PROVIDED DATA →
+++

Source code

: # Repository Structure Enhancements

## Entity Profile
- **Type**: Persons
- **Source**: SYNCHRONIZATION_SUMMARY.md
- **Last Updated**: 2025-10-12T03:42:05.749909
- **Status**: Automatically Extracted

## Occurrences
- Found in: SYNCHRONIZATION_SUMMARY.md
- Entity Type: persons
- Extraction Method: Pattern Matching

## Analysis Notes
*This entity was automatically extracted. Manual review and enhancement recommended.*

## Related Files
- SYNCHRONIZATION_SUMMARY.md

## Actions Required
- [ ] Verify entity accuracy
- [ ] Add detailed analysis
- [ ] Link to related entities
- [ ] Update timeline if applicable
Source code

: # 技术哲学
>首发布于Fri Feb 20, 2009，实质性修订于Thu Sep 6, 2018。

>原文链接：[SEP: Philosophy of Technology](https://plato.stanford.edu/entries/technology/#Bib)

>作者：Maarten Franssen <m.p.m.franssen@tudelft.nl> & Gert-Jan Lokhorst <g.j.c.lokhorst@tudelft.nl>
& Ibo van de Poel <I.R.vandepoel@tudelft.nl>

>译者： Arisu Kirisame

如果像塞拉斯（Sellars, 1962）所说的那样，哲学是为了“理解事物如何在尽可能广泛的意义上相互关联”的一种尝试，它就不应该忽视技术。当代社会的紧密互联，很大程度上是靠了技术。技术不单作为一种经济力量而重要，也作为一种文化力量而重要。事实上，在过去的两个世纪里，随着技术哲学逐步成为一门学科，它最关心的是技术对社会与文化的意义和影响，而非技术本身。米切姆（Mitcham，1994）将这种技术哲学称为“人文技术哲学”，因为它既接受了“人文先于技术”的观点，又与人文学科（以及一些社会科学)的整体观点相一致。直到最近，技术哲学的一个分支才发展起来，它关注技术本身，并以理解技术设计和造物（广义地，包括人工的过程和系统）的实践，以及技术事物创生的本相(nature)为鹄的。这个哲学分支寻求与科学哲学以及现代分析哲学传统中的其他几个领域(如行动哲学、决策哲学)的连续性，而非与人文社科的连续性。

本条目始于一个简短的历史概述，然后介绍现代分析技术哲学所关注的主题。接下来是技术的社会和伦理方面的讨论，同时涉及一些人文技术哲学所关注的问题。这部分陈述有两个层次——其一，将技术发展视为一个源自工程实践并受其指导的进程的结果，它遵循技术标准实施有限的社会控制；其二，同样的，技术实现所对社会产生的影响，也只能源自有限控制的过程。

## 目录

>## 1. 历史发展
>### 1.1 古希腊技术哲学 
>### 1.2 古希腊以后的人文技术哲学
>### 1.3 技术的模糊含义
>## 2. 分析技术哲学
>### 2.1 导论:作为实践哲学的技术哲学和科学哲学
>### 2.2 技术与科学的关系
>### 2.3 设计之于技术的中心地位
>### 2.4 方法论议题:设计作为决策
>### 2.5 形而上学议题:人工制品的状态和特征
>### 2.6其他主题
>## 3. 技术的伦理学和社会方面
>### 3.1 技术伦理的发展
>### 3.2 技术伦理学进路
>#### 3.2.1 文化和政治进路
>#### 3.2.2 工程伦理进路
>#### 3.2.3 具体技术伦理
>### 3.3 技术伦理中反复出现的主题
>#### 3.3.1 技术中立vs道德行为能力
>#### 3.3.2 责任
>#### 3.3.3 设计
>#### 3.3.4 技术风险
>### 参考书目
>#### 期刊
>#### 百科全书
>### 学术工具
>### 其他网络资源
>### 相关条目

+++

WORK TO BE COMPLETED → Recreate the listing word for word, omitting nothing.

FINISHED TASK →
Source code

: # Repository Structure Enhancements

## Entity Profile
- **Type**: Persons
- **Source**: SYNCHRONIZATION_SUMMARY.md
- **Last Updated**: 2025-10-12T03:42:05.749909
- **Status**: Automatically Extracted

## Occurrences
- Found in: SYNCHRONIZATION_SUMMARY.md
- Entity Type: persons
- Extraction Method: Pattern Matching

## Analysis Notes
*This entity was automatically extracted. Manual review and enhancement recommended.*

## Related Files
- SYNCHRONIZATION_SUMMARY.md

## Actions Required
- [ ] Verify entity accuracy
- [ ] Add detailed analysis
- [ ] Link to related entities
- [ ] Update timeline if applicable
Source code

: # 技术哲学
>首发布于Fri Feb 20, 2009，实质性修订于Thu Sep 6, 2018。

>原文链接：[SEP: Philosophy of Technology](https://plato.stanford.edu/entries/technology/#Bib)

>作者：Maarten Franssen <m.p.m.franssen@tudelft.nl> & Gert-Jan Lokhorst <g.j.c.lokhorst@tudelft.nl>
& Ibo van de Poel <I.R.vandepoel@tudelft.nl>

>译者： Arisu Kirisame

如果像塞拉斯（Sellars, 1962）所说的那样，哲学是为了“理解事物如何在尽可能广泛的意义上相互关联”的一种尝试，它就不应该忽视技术。当代社会的紧密互联，很大程度上是靠了技术。技术不单作为一种经济力量而重要，也作为一种文化力量而重要。事实上，在过去的两个世纪里，随着技术哲学逐步成为一门学科，它最关心的是技术对社会与文化的意义和影响，而非技术本身。米切姆（Mitcham，1994）将这种技术哲学称为“人文技术哲学”，因为它既接受了“人文先于技术”的观点，又与人文学科（以及一些社会科学)的整体观点相一致。直到最近，技术哲学的一个分支才发展起来，它关注技术本身，并以理解技术设计和造物（广义地，包括人工的过程和系统）的实践，以及技术事物创生的本相(nature)为鹄的。这个哲学分支寻求与科学哲学以及现代分析哲学传统中的其他几个领域(如行动哲学、决策哲学)的连续性，而非与人文社科的连续性。

本条目始于一个简短的历史概述，然后介绍现代分析技术哲学所关注的主题。接下来是技术的社会和伦理方面的讨论，同时涉及一些人文技术哲学所关注的问题。这部分陈述有两个层次——其一，将技术发展视为一个源自工程实践并受其指导的进程的结果，它遵循技术标准实施有限的社会控制；其二，同样的，技术实现所对社会产生的影响，也只能源自有限控制的过程。

## 目录

>## 1. 历史发展
>### 1.1 古希腊技术哲学 
>### 1.2 古希腊以后的人文技术哲学
>### 1.3 技术的模糊含义
>## 2. 分析技术哲学
>### 2.1 导论:作为实践哲学的技术哲学和科学哲学
>### 2.2 技术与科学的关系
>### 2.3 设计之于技术的中心地位
>### 2.4 方法论议题:设计作为决策
>### 2.5 形而上学议题:人工制品的状态和特征
>### 2.6其他主题
>## 3. 技术的伦理学和社会方面
>### 3.1 技术伦理的发展
>### 3.2 技术伦理学进路
>#### 3.2.1 文化和政治进路
>#### 3.2.2 工程伦理进路
>#### 3.2.3 具体技术伦理
>### 3.3 技术伦理中反复出现的主题
>#### 3.3.1 技术中立vs道德行为能力
>#### 3.3.2 责任
>#### 3.3.3 设计
>#### 3.3.4 技术风险
>### 参考书目
>#### 期刊
>#### 百科全书
>### 学术工具
>### 其他网络资源
>### 相关条目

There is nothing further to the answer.